▸ EXERCISE INPUTS
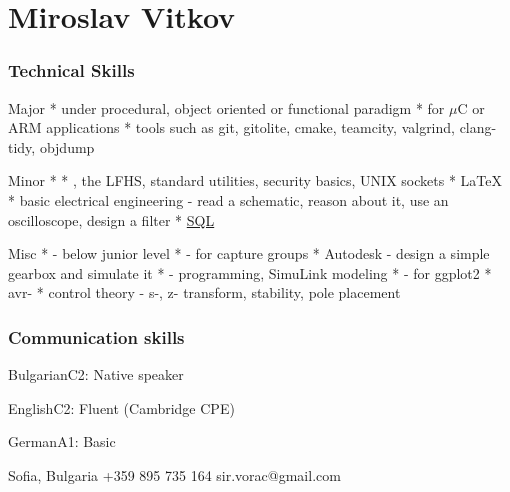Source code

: \documentclass{tccv}
\begin{document}


\part{Miroslav Vitkov}


\section{Technical Skills}
\begin{factlist}
\item{Major}
{
     *  under procedural, object oriented or functional paradigm  \mynext
     *  for $\mu$C or ARM applications  \mynext
     * tools such as git, gitolite, cmake, teamcity, valgrind, clang-tidy, objdump
}
\\
\item{Minor}
{
    *   \mynext
    * , the LFHS, standard utilities, security basics, UNIX sockets  \mynext
    * \LaTeX  \mynext
    * basic electrical engineering - read a schematic, reason about it, use an oscilloscope, design a filter  \mynext
    * {\href{https://github.com/MiroslavVitkov/scripts/tree/master/db/init.sh}{SQL}}
}
\\
\item{Misc}
{
    *  - below junior level  \mynext
    *  - for capture groups  \mynext
    * Autodesk  - design a simple gearbox and simulate it  \mynext
    *  - programming, SimuLink modeling  \mynext
    *  - for ggplot2  \mynext
    * avr-  \mynext
    * control theory - s-, z- transform, stability, pole placement
}
\end{factlist}


\section{Communication skills}
\begin{factlist}
\item{Bulgarian}{C2: Native speaker}
\item{English}{C2: Fluent (Cambridge CPE)}
\item{German}{A1: Basic}
\end{factlist}


\personal
    {Sofia, Bulgaria}
    {+359 895 735 164}
    {sir.vorac@gmail.com}
\end{document}
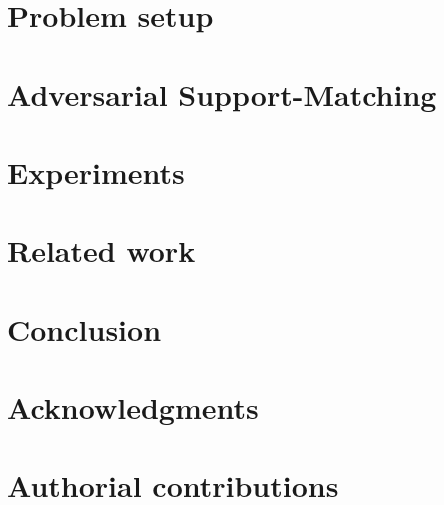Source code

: \section{Problem setup}
\label{sec:problem-setup}


\section{Adversarial Support-Matching}
\label{sec:adversarialsm}


\section{Experiments}
\label{sec:exps}


\section{Related work}
\label{sec:related-work}


\section{Conclusion}
\label{sec:conclusion}


\section*{Acknowledgments}
\label{sec:ack}


\newpage


\clearpage
\section{Authorial contributions}

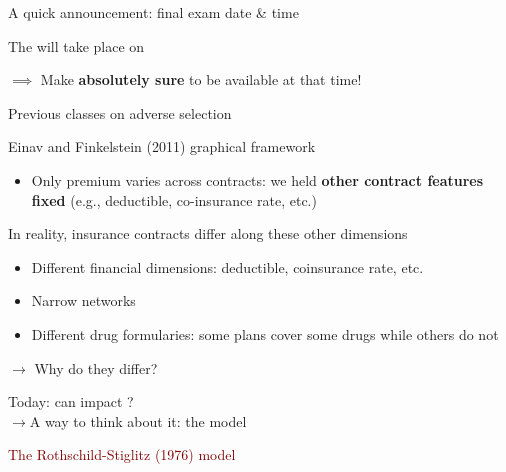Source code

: \begin{frame}{A quick announcement: final exam date \& time}

    The  will take place on \\
    \vspace{10mm}

    $\implies$ Make \textbf{absolutely sure} to be available at that time!
\end{frame}
\begin{frame}{Previous classes on adverse selection}

    Einav and Finkelstein (2011) graphical framework
    \begin{itemize}
        \item Only premium varies across contracts:
        we held \textbf{other contract features fixed} (e.g., deductible, co-insurance rate, etc.)
    \end{itemize}
    \vspace{3mm}
    \pause

    In reality, insurance contracts differ along these other dimensions
    \begin{itemize}
        \item Different financial dimensions: deductible, coinsurance rate, etc.
        \item Narrow networks
        \item Different drug formularies: some plans cover some drugs while others do not
    \end{itemize}
    $\rightarrow$ Why do they differ?\\
    \vspace{3mm}
    \pause
     
    Today: can  impact ? \\
    \pause 
    $\rightarrow$A way to think about it: the  model
    
\end{frame}
\begin{frame}{}
    \begin{center}
    \Large \textcolor{maroon}{The Rothschild-Stiglitz (1976) model}
    \end{center}
\end{frame}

▸ WHAT THE TASK REQUIRES
With the pictures removed, return all the entries exactly.

▸ EXERCISE RESULT
Source code

: \documentclass{tccv}
\begin{document}


\part{Miroslav Vitkov}


\section{Technical Skills}
\begin{factlist}
\item{Major}
{
     *  under procedural, object oriented or functional paradigm  \mynext
     *  for $\mu$C or ARM applications  \mynext
     * tools such as git, gitolite, cmake, teamcity, valgrind, clang-tidy, objdump
}
\\
\item{Minor}
{
    *   \mynext
    * , the LFHS, standard utilities, security basics, UNIX sockets  \mynext
    * \LaTeX  \mynext
    * basic electrical engineering - read a schematic, reason about it, use an oscilloscope, design a filter  \mynext
    * {\href{https://github.com/MiroslavVitkov/scripts/tree/master/db/init.sh}{SQL}}
}
\\
\item{Misc}
{
    *  - below junior level  \mynext
    *  - for capture groups  \mynext
    * Autodesk  - design a simple gearbox and simulate it  \mynext
    *  - programming, SimuLink modeling  \mynext
    *  - for ggplot2  \mynext
    * avr-  \mynext
    * control theory - s-, z- transform, stability, pole placement
}
\end{factlist}


\section{Communication skills}
\begin{factlist}
\item{Bulgarian}{C2: Native speaker}
\item{English}{C2: Fluent (Cambridge CPE)}
\item{German}{A1: Basic}
\end{factlist}


\personal
    {Sofia, Bulgaria}
    {+359 895 735 164}
    {sir.vorac@gmail.com}
\end{document}
Source code

: \section{Problem setup}
\label{sec:problem-setup}


\section{Adversarial Support-Matching}
\label{sec:adversarialsm}


\section{Experiments}
\label{sec:exps}


\section{Related work}
\label{sec:related-work}


\section{Conclusion}
\label{sec:conclusion}


\section*{Acknowledgments}
\label{sec:ack}


\newpage


\clearpage
\section{Authorial contributions}

Source code

: \begin{frame}{A quick announcement: final exam date \& time}

    The  will take place on \\
    \vspace{10mm}

    $\implies$ Make \textbf{absolutely sure} to be available at that time!
\end{frame}
\begin{frame}{Previous classes on adverse selection}

    Einav and Finkelstein (2011) graphical framework
    \begin{itemize}
        \item Only premium varies across contracts:
        we held \textbf{other contract features fixed} (e.g., deductible, co-insurance rate, etc.)
    \end{itemize}
    \vspace{3mm}
    \pause

    In reality, insurance contracts differ along these other dimensions
    \begin{itemize}
        \item Different financial dimensions: deductible, coinsurance rate, etc.
        \item Narrow networks
        \item Different drug formularies: some plans cover some drugs while others do not
    \end{itemize}
    $\rightarrow$ Why do they differ?\\
    \vspace{3mm}
    \pause
     
    Today: can  impact ? \\
    \pause 
    $\rightarrow$A way to think about it: the  model
    
\end{frame}
\begin{frame}{}
    \begin{center}
    \Large \textcolor{maroon}{The Rothschild-Stiglitz (1976) model}
    \end{center}
\end{frame}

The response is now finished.